Even upbeat U.S. economic data did little to help the dollar advance. U.S. consumer spending recorded its largest increase in nearly six years on strong demand for automobiles and other big-ticket items, bolstering evidence of gathering growth momentum in the second quarter.
"Watching Greek headlines. That's kind of holding markets back," said Vassili Serebriakov, currency strategist at BNP Paribas in New York.
"This week we have seen appetite to start rebuilding dollar long positions," he said. "Markets are feeling more confident that U.S. data is rebounding and the dollar will do well."
The euro was down just 0.04 percent at $1.1203, hemmed in on the upside by the 20-day moving average of $1.1230 on the EBS trading platform.
Earlier, the Swiss franc fell to a 10-day low against the euro after the head of the Swiss National Bank said it was "considerably over-valued" and that the SNB would continue to intervene in currency markets..
In midday New York trade, the euro was up 0.27 percent at 1.0491 .
A failure by Greek officials to reach an aid-for-reforms deal with the country's creditors would likely spark massive safe-haven flows into the Swiss currency.
"The Swiss are always going to try and talk their currency down," said one currency trader at a major international bank in London.

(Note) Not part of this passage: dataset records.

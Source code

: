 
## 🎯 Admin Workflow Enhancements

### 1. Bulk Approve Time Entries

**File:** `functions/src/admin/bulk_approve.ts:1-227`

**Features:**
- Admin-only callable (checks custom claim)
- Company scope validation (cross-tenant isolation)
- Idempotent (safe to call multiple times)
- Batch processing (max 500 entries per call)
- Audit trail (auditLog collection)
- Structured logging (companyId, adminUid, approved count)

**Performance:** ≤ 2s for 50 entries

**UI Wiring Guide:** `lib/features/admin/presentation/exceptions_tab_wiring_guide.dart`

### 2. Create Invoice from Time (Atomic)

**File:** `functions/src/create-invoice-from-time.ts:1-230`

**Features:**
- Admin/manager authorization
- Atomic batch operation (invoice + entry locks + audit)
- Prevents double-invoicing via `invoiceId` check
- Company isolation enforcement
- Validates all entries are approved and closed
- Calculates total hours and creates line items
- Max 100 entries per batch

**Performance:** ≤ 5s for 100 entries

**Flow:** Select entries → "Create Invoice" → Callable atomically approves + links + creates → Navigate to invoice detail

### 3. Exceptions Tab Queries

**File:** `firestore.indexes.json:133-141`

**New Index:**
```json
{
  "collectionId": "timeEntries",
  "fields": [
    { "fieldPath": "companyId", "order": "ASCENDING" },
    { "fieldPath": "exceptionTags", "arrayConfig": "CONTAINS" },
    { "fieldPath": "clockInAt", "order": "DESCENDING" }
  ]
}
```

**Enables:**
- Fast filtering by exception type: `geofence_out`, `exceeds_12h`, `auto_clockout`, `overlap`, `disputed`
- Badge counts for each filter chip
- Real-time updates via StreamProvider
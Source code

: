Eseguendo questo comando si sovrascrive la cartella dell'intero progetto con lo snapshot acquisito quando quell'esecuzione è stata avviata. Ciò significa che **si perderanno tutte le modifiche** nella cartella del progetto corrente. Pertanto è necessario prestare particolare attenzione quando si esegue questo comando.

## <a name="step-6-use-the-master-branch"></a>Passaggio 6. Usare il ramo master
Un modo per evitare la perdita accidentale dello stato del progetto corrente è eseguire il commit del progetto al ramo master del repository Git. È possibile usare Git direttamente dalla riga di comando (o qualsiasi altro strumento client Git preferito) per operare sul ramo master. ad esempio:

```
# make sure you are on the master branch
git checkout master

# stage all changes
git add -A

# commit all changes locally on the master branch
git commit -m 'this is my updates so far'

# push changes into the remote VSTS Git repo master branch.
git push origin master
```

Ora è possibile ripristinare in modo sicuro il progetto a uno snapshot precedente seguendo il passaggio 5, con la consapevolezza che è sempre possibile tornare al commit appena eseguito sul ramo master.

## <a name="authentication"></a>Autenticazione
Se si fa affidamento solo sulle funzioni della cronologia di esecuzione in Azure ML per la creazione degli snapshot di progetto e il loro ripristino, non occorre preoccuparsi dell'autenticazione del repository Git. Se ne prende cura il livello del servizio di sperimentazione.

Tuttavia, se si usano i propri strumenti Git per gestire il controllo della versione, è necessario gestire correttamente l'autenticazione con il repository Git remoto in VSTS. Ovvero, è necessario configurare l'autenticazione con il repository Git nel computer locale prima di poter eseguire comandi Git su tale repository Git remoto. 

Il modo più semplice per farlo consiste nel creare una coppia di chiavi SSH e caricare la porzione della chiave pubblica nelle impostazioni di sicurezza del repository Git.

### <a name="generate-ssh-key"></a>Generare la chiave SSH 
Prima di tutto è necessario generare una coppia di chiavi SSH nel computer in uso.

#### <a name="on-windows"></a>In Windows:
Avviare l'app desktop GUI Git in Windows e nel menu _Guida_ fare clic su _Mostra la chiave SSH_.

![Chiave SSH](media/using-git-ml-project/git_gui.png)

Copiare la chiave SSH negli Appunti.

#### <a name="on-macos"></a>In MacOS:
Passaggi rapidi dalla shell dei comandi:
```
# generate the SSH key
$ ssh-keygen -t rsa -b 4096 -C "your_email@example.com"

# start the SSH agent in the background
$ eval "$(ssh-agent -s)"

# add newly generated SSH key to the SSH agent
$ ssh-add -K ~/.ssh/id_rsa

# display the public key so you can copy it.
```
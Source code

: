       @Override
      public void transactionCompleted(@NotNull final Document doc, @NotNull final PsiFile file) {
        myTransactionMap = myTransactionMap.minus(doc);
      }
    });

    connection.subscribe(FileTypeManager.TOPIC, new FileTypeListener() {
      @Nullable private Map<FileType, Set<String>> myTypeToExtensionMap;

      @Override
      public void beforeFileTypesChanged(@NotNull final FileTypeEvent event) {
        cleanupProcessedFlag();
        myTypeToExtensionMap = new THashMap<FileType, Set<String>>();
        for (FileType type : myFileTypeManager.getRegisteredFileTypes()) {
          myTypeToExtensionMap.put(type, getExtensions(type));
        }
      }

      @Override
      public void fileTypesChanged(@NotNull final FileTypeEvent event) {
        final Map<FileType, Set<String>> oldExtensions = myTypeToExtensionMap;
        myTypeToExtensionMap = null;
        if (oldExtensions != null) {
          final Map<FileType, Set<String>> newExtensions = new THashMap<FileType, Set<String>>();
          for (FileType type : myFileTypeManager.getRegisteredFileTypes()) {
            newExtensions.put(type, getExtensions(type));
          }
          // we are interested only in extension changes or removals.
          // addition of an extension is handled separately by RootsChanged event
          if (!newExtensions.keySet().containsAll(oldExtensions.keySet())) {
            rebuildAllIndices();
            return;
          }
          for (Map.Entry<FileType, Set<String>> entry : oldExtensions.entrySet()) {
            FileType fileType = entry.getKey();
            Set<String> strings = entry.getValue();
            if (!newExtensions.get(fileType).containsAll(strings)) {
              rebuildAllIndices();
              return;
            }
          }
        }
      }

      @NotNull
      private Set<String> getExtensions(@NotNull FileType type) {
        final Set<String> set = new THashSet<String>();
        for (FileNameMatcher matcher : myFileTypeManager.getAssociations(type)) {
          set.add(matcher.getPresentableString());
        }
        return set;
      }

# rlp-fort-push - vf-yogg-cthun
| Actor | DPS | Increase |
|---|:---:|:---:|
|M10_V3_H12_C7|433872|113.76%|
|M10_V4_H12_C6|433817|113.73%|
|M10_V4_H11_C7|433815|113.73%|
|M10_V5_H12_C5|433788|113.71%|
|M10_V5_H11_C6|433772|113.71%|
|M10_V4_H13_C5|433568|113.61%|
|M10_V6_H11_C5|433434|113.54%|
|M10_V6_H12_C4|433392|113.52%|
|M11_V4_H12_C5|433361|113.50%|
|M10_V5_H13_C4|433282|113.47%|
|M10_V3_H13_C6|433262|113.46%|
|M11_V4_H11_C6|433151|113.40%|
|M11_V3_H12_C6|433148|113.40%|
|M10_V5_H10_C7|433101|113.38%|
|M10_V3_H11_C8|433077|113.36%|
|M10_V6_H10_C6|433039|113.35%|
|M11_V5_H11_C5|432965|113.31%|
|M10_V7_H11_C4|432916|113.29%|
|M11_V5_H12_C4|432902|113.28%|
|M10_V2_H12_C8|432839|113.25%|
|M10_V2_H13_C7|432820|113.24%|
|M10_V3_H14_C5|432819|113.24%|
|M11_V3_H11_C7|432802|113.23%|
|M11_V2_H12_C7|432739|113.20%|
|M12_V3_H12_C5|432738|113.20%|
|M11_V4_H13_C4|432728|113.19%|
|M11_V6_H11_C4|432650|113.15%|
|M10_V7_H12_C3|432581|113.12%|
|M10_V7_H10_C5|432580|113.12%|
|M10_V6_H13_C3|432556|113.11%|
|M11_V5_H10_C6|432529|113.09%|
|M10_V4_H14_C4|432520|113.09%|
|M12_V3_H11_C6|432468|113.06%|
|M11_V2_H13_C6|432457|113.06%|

The euro has traded in the $1.09-$1.14 area for several weeks, with strategists arguing over the extent to which it has been affected by talks on Greece.
Some analysts reckon that with the market betting some sort of a Greek deal will be reached, the euro's direction against the dollar can once again be dictated by fundamental factors. With ultra-loose monetary policy in the euro zone and U.S. interest rates seen moving higher, that means a weaker euro.
Neil Mellor, a currency strategist at Bank of New York Mellon in London, said the euro would fall if there is deal on Greece as investors have used it for carry trades, borrowing it and then selling it to buy higher-yielding currencies.
"What has been fairly clear is that every time there's a chance of a deal the euro plummets, and every time there's disappointment coming along, it reverses course," he said.